Note #1: I'm using documentation for version 1.19 in my references below as this is the version used in the current (jan 2021) CKA exam. Please check the version applicable to your usecase and/or environment

Note #2: This is a post covering my study notes preparing for the CKA exam and reflects my understanding of the topic, and what I have focused on during my preparations.


A volume can refer to different concepts in a Docker or Kubernetes scenario. Files in a container are ephemeral and will be lost when the container stops running or is restarted, which can be a problem in many cases where the application state needs to outlive a container or a pod. In other cases we might want to have access to files between containers for synchronization etc.

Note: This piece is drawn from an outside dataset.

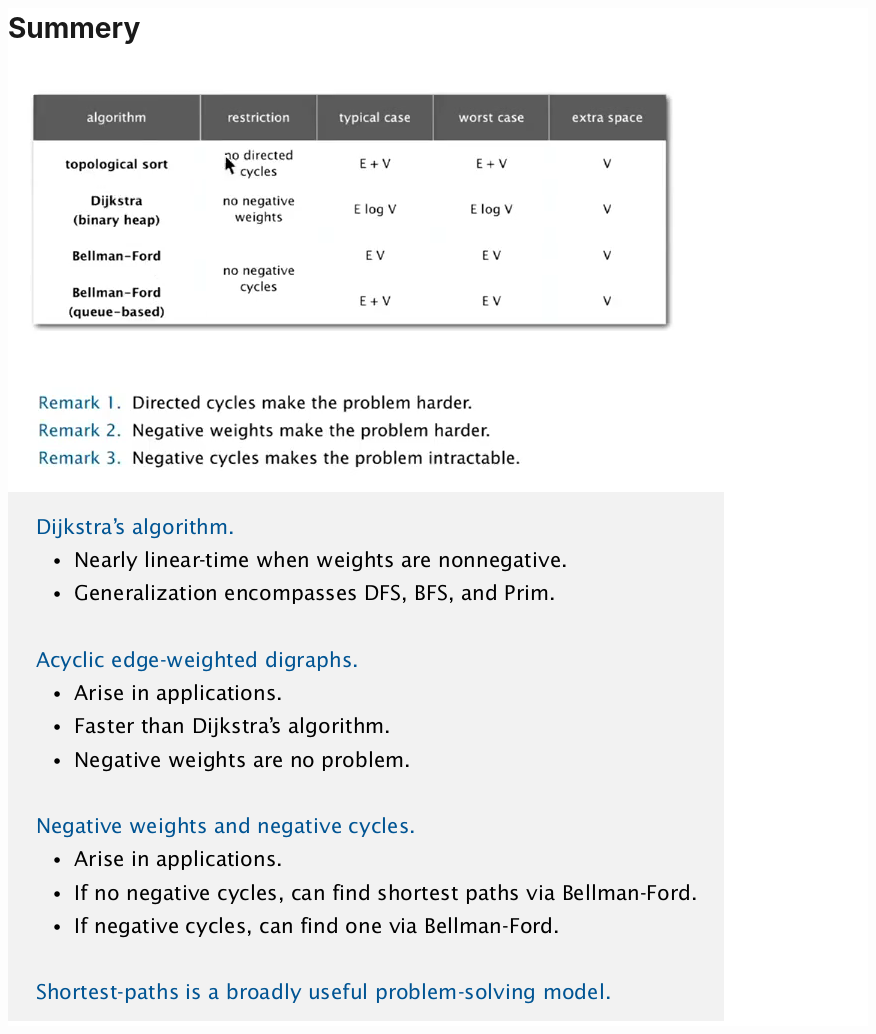    
Summery   
=======   
![](_images/algoII_week2_2/pasted_image015.png)   
![](_images/algoII_week2_2/pasted_image021.png)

The Kubernetes volume concept can solve this by abstracting the actual location of said volume(s) away from the containers.

Kubernetes supports many different types of volumes that, but in essence it's just a directory residing somewhere with or without data already in it. A volume is mapped to a Pod and is accessible by the containers running in that Pod. For a container to access a volume it needs a volumeMount which refers to the volumes spec on the Pod.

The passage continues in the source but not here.